[Stored data]
((

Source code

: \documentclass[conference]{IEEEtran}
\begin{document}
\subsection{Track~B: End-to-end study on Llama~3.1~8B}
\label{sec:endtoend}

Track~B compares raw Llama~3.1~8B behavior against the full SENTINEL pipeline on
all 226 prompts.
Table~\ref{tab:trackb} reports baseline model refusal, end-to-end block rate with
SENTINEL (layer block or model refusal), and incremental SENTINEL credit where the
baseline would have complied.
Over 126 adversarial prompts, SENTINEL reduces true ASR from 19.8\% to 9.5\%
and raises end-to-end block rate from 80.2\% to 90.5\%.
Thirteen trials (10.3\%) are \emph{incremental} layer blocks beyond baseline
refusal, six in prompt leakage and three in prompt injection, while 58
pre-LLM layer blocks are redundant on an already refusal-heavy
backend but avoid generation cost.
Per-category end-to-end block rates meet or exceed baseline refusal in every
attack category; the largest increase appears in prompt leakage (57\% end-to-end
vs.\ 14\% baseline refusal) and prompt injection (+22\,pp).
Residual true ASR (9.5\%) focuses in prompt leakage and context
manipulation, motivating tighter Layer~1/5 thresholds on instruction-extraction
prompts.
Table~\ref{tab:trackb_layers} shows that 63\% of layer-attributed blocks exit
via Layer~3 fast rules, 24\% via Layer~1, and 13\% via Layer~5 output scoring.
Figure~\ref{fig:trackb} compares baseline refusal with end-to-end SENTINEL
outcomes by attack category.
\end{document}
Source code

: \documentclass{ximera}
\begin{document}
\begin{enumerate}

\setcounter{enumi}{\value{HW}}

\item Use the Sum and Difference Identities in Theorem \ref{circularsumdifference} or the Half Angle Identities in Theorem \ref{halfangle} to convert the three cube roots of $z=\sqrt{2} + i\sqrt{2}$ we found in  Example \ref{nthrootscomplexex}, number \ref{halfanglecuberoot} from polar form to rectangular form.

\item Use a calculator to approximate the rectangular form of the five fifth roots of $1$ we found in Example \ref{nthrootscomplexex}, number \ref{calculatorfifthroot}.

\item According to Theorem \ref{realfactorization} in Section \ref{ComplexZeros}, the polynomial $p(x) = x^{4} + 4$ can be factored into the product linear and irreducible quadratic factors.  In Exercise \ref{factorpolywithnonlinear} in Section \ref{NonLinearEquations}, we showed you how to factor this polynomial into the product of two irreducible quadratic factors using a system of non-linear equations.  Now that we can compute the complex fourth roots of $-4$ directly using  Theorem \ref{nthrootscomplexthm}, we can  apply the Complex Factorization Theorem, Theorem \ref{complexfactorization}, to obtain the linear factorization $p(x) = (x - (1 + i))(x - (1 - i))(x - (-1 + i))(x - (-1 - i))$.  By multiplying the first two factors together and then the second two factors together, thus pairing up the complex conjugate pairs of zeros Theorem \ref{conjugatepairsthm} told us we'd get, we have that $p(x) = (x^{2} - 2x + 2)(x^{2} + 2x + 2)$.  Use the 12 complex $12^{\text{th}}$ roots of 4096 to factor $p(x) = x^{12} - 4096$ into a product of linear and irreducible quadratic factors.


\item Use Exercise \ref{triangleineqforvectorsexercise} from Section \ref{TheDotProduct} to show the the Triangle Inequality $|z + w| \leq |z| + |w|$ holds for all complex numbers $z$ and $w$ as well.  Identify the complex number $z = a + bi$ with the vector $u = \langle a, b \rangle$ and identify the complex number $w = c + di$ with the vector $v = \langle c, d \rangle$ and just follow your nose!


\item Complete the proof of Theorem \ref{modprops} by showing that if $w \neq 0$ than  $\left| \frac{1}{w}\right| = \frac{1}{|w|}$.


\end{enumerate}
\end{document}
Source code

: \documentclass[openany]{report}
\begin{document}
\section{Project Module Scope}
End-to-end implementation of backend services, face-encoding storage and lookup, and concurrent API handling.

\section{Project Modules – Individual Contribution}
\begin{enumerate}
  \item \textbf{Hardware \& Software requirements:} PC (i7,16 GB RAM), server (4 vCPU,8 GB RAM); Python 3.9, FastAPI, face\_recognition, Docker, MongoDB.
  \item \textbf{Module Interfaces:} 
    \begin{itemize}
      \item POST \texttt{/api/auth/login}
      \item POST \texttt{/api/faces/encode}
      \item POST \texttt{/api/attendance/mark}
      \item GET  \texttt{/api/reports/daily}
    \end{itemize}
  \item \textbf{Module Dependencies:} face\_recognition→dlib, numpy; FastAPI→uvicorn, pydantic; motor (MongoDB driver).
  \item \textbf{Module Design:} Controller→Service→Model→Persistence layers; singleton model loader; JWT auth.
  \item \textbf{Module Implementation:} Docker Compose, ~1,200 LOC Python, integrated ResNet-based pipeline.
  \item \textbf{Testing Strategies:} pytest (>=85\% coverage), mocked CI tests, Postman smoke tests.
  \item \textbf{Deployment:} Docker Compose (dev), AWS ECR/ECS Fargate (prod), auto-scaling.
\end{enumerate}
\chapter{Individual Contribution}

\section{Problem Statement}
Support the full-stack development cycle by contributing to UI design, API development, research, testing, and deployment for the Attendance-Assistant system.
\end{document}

))

* **Description of the task**
Restate the data above word for word. Leave nothing out.

* **Solution below**
Source code

: \documentclass[conference]{IEEEtran}
\begin{document}
\subsection{Track~B: End-to-end study on Llama~3.1~8B}
\label{sec:endtoend}

Track~B compares raw Llama~3.1~8B behavior against the full SENTINEL pipeline on
all 226 prompts.
Table~\ref{tab:trackb} reports baseline model refusal, end-to-end block rate with
SENTINEL (layer block or model refusal), and incremental SENTINEL credit where the
baseline would have complied.
Over 126 adversarial prompts, SENTINEL reduces true ASR from 19.8\% to 9.5\%
and raises end-to-end block rate from 80.2\% to 90.5\%.
Thirteen trials (10.3\%) are \emph{incremental} layer blocks beyond baseline
refusal, six in prompt leakage and three in prompt injection, while 58
pre-LLM layer blocks are redundant on an already refusal-heavy
backend but avoid generation cost.
Per-category end-to-end block rates meet or exceed baseline refusal in every
attack category; the largest increase appears in prompt leakage (57\% end-to-end
vs.\ 14\% baseline refusal) and prompt injection (+22\,pp).
Residual true ASR (9.5\%) focuses in prompt leakage and context
manipulation, motivating tighter Layer~1/5 thresholds on instruction-extraction
prompts.
Table~\ref{tab:trackb_layers} shows that 63\% of layer-attributed blocks exit
via Layer~3 fast rules, 24\% via Layer~1, and 13\% via Layer~5 output scoring.
Figure~\ref{fig:trackb} compares baseline refusal with end-to-end SENTINEL
outcomes by attack category.
\end{document}
Source code

: \documentclass{ximera}
\begin{document}
\begin{enumerate}

\setcounter{enumi}{\value{HW}}

\item Use the Sum and Difference Identities in Theorem \ref{circularsumdifference} or the Half Angle Identities in Theorem \ref{halfangle} to convert the three cube roots of $z=\sqrt{2} + i\sqrt{2}$ we found in  Example \ref{nthrootscomplexex}, number \ref{halfanglecuberoot} from polar form to rectangular form.

\item Use a calculator to approximate the rectangular form of the five fifth roots of $1$ we found in Example \ref{nthrootscomplexex}, number \ref{calculatorfifthroot}.

\item According to Theorem \ref{realfactorization} in Section \ref{ComplexZeros}, the polynomial $p(x) = x^{4} + 4$ can be factored into the product linear and irreducible quadratic factors.  In Exercise \ref{factorpolywithnonlinear} in Section \ref{NonLinearEquations}, we showed you how to factor this polynomial into the product of two irreducible quadratic factors using a system of non-linear equations.  Now that we can compute the complex fourth roots of $-4$ directly using  Theorem \ref{nthrootscomplexthm}, we can  apply the Complex Factorization Theorem, Theorem \ref{complexfactorization}, to obtain the linear factorization $p(x) = (x - (1 + i))(x - (1 - i))(x - (-1 + i))(x - (-1 - i))$.  By multiplying the first two factors together and then the second two factors together, thus pairing up the complex conjugate pairs of zeros Theorem \ref{conjugatepairsthm} told us we'd get, we have that $p(x) = (x^{2} - 2x + 2)(x^{2} + 2x + 2)$.  Use the 12 complex $12^{\text{th}}$ roots of 4096 to factor $p(x) = x^{12} - 4096$ into a product of linear and irreducible quadratic factors.


\item Use Exercise \ref{triangleineqforvectorsexercise} from Section \ref{TheDotProduct} to show the the Triangle Inequality $|z + w| \leq |z| + |w|$ holds for all complex numbers $z$ and $w$ as well.  Identify the complex number $z = a + bi$ with the vector $u = \langle a, b \rangle$ and identify the complex number $w = c + di$ with the vector $v = \langle c, d \rangle$ and just follow your nose!


\item Complete the proof of Theorem \ref{modprops} by showing that if $w \neq 0$ than  $\left| \frac{1}{w}\right| = \frac{1}{|w|}$.


\end{enumerate}
\end{document}
Source code

: \documentclass[openany]{report}
\begin{document}
\section{Project Module Scope}
End-to-end implementation of backend services, face-encoding storage and lookup, and concurrent API handling.

\section{Project Modules – Individual Contribution}
\begin{enumerate}
  \item \textbf{Hardware \& Software requirements:} PC (i7,16 GB RAM), server (4 vCPU,8 GB RAM); Python 3.9, FastAPI, face\_recognition, Docker, MongoDB.
  \item \textbf{Module Interfaces:} 
    \begin{itemize}
      \item POST \texttt{/api/auth/login}
      \item POST \texttt{/api/faces/encode}
      \item POST \texttt{/api/attendance/mark}
      \item GET  \texttt{/api/reports/daily}
    \end{itemize}
  \item \textbf{Module Dependencies:} face\_recognition→dlib, numpy; FastAPI→uvicorn, pydantic; motor (MongoDB driver).
  \item \textbf{Module Design:} Controller→Service→Model→Persistence layers; singleton model loader; JWT auth.
  \item \textbf{Module Implementation:} Docker Compose, ~1,200 LOC Python, integrated ResNet-based pipeline.
  \item \textbf{Testing Strategies:} pytest (>=85\% coverage), mocked CI tests, Postman smoke tests.
  \item \textbf{Deployment:} Docker Compose (dev), AWS ECR/ECS Fargate (prod), auto-scaling.
\end{enumerate}
\chapter{Individual Contribution}

\section{Problem Statement}
Support the full-stack development cycle by contributing to UI design, API development, research, testing, and deployment for the Attendance-Assistant system.
\end{document}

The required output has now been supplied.